Ryan Fitzpatrick has fond and conflicting memories of Friday, March 11. Late that night, his wife, Liza, gave birth to their third child, Lucy Violet. Less than an hour later, Fitzpatrick discovered that he and his fellow NFL players had been locked out.
"It's funny," Fitzpatrick said Friday evening from his offseason home in Arizona. "She was born 45 minutes after the lockout started. She came 45 minutes after we lost our insurance."
Luckily, the Bills' starting quarterback has great financial security. And Fitzpatrick's job security became even stronger over the past two days when the Bills elected not to take a quarterback with their first three selections of the NFL draft.
Leading up to the draft, Bills general manager Buddy Nix had made it clear that he wanted to find a franchise quarterback relatively soon. But when Cam Newton went No. 1 overall, he went with the best defensive player on the board, Marcell Dareus, with his first pick, the third overall.
Then, rather than take a lesser quarterback prospect, Nix went defense again with Buffalo's second choice, grabbing Texas defensive back Aaron williams with the 34th overall pick on Day Two.
Even if the Bills had taken a franchise QB in the draft, it was a near-certainty that Fitzpatrick would go into the 2011 season as the starter after throwing for 3,000 yards and 23 touchdowns last year. Still, those first three picks were a resounding endorsement of Fitz as the No. 1 guy.
"Yeah, I think this expresses their confidence in me," Fitzpatrick said, the NFL draft telecast audible in the background. "With the draft, you never know in terms of the value they put on some guys. I didn't know what was going to happen today
"Hold on," Fitz said, "Andy Dalton just got drafted by the Bengals."
Dalton, a quarterback from TCU, went one pick after the Bills took Williams. One pick later, while Fitz was still on the phone, the 49ers traded up to No. 36 to take another quarterback who had supposedly been on the Bills' second-day radar, Nevada's Colin Kaepernick.
That made six quarterbacks among the first 36 picks in the draft. That's the first time since the famous 1983 draft that six went that early. There were six in the first 27 picks that year -- including John Elway, Jim Kelly, Dan Marino.

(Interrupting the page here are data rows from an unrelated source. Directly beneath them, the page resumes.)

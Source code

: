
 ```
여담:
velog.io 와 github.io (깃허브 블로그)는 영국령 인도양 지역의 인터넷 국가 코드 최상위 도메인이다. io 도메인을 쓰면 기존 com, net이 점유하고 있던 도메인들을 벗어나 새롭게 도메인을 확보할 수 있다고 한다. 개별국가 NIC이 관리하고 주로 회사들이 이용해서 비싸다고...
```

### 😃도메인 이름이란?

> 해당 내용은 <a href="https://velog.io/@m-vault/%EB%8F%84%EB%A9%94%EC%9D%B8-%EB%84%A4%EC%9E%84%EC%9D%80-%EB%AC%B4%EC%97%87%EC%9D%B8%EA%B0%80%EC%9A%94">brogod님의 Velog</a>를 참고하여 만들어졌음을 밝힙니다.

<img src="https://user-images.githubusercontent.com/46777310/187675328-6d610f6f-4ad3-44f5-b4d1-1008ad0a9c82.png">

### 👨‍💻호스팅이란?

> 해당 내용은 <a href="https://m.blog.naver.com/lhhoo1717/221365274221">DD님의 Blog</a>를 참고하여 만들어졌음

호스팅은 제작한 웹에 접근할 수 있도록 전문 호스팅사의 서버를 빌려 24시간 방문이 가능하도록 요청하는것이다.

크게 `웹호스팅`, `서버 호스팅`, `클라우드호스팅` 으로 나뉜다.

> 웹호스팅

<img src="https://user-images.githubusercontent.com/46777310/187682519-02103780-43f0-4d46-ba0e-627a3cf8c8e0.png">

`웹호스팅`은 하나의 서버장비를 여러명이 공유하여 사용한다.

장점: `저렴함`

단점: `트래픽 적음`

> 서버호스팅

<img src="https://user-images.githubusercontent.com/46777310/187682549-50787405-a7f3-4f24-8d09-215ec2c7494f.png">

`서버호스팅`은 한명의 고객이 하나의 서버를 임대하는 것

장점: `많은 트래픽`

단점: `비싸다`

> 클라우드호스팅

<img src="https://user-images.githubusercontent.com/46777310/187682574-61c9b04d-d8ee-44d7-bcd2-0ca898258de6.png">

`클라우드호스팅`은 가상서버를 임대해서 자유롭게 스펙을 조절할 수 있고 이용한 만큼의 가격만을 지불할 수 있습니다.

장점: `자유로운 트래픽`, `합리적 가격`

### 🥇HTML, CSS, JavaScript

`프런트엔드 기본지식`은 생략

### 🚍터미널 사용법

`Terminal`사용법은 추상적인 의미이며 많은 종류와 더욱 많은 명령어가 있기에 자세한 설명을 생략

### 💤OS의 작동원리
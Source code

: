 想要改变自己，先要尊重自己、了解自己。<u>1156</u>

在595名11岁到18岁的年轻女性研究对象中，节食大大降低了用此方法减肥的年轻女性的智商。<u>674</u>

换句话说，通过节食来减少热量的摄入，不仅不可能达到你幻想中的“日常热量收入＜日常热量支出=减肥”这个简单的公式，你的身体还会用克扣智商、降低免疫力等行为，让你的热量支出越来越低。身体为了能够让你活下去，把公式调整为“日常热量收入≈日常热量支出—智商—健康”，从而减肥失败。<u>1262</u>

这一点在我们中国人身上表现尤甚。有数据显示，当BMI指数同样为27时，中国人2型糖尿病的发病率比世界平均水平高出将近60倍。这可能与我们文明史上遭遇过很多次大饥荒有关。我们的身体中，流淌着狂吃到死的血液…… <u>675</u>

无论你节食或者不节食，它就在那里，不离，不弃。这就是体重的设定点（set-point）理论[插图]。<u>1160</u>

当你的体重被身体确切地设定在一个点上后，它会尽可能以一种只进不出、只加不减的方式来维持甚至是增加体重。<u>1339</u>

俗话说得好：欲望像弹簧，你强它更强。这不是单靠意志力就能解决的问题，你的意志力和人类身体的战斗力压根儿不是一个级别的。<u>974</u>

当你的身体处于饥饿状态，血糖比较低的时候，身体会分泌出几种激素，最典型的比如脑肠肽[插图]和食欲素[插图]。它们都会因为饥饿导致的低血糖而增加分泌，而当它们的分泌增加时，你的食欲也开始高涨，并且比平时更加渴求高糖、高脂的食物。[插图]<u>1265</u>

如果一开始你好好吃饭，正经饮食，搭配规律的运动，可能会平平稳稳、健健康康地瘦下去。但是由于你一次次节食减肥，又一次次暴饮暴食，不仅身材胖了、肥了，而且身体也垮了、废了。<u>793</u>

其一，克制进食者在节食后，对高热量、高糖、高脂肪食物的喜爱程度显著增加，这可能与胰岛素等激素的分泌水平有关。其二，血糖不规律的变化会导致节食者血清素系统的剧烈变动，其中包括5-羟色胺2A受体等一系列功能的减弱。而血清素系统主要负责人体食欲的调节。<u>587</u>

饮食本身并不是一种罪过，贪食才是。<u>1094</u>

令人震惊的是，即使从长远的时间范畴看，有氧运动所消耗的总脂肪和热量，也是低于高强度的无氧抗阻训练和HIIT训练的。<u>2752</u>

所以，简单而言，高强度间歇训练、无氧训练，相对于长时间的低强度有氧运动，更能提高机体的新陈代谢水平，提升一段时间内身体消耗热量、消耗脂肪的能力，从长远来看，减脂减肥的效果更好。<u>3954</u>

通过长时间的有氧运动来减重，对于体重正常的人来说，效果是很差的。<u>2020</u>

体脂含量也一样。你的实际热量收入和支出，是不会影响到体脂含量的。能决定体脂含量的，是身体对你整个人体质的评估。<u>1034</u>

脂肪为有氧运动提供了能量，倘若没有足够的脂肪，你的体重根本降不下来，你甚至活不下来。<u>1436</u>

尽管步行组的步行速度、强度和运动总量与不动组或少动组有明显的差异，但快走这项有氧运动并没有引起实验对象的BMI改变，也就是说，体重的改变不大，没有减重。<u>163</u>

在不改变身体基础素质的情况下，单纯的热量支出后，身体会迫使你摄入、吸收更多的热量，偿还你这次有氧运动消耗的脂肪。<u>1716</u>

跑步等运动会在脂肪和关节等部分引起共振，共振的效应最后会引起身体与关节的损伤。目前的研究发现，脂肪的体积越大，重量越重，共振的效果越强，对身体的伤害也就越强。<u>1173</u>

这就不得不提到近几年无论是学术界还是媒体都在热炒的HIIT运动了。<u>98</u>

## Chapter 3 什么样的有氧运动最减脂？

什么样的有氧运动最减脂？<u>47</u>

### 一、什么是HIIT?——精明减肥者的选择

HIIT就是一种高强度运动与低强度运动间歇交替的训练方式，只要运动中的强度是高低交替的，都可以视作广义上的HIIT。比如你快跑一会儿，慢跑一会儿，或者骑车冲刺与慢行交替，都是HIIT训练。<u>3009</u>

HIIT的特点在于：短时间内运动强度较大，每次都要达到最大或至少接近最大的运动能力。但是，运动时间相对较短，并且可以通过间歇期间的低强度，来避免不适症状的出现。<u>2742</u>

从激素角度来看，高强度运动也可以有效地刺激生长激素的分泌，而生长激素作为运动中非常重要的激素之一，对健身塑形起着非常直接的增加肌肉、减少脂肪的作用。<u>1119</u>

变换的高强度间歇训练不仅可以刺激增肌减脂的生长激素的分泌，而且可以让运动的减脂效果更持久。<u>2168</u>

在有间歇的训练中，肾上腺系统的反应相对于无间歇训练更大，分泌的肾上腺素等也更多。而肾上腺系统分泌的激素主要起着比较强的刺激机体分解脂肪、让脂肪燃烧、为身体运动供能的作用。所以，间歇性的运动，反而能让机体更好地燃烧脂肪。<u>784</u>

As anticipated, many teams were eager, if not desperate, to improve themselves at the game's most important position. The Bills were in the market. Desperate, they were not.
"Fitz's ability and leadership and the way he played last year gave us the freedom to be able to do what we needed to do with our football team," said coach Chan Gailey.
"Chan did call me soon before the lockout happened," Fitzpatrick said. "He told me, 'You're our guy next year for sure, regardless of what we do in the draft. If we draft a quarterback, it'll be because we see him as a 10- to 12-year guy.' It was cool of him to do that, to think of me before the lockout even arose."
Clearly, Fitz paid close attention to the Bills' draft. He said he was excited to see the Bills make additions to their shaky defense.
"It sends the message that we're in it to turn this thing around right away," Fitzpatrick said. "We want to get better now."
Fitzpatrick said he doesn't feel any pressure to prove last year's performance wasn't a fluke.
"I'm more excited to build on some of the success we had last year," he said. "Usually, the longer you play in a system, the more confident you become and the easier it gets. I've never had an offseason where I'm the guy."
Fitzpatrick said he's confident there will be NFL football, and it'll start on time. Too much money at stake. He's working out in Gilbert, Ariz., and enjoying time at home with his his family. He and Liza, who was captain of the women's soccer team at Harvard when Ryan was the quarterback, have two boys, Brady and Tate.
"[Liza] is great, doing really well," he said. "Lucy put in 10 hours of sleep two nights ago. We're happy about that."
No need for Fitz to lose any sleep. The No. 1 quarterback job is safe, now and for the immediate future.